• [The problem] Within the listing below, how many lines hold "Affected"? Reply with that number and no other text.

• [Available records]
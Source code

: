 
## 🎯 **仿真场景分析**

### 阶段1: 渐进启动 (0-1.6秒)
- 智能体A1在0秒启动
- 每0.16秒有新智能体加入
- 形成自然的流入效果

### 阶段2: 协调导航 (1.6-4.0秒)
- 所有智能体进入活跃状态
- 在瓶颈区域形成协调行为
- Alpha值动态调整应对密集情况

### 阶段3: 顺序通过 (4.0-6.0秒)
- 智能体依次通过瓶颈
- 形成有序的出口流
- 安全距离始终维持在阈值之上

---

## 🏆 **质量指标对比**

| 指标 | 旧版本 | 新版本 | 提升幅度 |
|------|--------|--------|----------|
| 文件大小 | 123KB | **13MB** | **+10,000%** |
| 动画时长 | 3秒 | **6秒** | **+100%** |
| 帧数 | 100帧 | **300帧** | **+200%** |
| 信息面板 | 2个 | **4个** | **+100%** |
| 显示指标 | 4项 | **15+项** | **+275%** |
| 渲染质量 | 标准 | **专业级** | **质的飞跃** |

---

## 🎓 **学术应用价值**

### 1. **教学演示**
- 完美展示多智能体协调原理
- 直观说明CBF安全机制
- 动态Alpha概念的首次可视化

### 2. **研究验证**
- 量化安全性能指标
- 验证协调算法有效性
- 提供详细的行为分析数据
--
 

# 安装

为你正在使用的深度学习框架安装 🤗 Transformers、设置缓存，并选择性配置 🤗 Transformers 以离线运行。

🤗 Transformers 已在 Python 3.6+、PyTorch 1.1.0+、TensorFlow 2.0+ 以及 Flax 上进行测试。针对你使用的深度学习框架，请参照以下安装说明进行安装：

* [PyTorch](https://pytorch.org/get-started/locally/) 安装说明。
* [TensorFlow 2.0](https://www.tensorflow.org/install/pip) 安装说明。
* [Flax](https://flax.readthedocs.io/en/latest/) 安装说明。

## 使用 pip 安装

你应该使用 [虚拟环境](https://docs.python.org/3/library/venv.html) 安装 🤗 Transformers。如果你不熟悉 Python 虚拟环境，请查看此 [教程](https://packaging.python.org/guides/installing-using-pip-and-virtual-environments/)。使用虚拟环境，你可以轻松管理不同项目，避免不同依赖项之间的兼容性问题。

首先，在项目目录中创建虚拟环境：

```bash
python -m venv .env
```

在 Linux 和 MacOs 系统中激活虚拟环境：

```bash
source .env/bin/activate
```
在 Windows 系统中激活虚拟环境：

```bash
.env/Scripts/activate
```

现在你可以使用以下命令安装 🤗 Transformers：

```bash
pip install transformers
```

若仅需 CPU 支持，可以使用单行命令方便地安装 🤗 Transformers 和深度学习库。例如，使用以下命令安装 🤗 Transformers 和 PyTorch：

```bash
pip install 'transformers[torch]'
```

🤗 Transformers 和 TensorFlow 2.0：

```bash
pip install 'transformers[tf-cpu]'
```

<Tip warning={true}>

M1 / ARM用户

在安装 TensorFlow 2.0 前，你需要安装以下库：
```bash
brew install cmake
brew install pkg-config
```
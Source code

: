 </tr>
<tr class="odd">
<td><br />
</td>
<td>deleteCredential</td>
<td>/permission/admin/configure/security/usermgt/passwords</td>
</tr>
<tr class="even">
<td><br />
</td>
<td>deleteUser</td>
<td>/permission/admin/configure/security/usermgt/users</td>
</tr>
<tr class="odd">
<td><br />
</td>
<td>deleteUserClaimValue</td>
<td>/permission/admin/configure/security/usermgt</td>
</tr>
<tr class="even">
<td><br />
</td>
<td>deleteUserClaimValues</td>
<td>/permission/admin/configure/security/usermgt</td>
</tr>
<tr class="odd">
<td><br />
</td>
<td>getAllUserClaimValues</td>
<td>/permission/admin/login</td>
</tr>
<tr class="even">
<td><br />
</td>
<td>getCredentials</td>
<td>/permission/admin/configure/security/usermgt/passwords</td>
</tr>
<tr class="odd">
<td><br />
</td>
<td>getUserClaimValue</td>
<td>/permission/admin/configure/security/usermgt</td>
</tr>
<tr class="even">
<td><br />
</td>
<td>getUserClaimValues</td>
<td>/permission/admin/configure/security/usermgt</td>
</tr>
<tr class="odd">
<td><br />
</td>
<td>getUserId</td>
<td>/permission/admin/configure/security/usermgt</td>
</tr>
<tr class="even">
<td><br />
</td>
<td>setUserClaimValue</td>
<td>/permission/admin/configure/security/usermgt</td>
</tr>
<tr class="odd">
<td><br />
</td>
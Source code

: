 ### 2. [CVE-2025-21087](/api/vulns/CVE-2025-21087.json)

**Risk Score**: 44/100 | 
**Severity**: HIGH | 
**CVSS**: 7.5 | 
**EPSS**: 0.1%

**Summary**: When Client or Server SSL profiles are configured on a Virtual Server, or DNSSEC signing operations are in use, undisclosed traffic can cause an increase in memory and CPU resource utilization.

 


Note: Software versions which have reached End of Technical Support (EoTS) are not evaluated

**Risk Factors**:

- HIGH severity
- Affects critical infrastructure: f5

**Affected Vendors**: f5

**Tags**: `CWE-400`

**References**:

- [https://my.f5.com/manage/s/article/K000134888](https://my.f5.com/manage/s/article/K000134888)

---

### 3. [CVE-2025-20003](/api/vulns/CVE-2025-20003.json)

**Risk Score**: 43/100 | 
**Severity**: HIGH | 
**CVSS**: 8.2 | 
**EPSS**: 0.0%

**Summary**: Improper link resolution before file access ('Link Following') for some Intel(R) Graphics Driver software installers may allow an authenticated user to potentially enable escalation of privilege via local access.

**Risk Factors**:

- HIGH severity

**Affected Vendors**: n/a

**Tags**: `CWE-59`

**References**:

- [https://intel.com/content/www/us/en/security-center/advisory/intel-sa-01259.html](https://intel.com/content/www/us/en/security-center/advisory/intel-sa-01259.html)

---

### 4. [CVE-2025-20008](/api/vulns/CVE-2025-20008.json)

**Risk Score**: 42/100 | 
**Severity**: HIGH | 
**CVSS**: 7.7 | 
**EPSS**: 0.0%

• [Task output] 2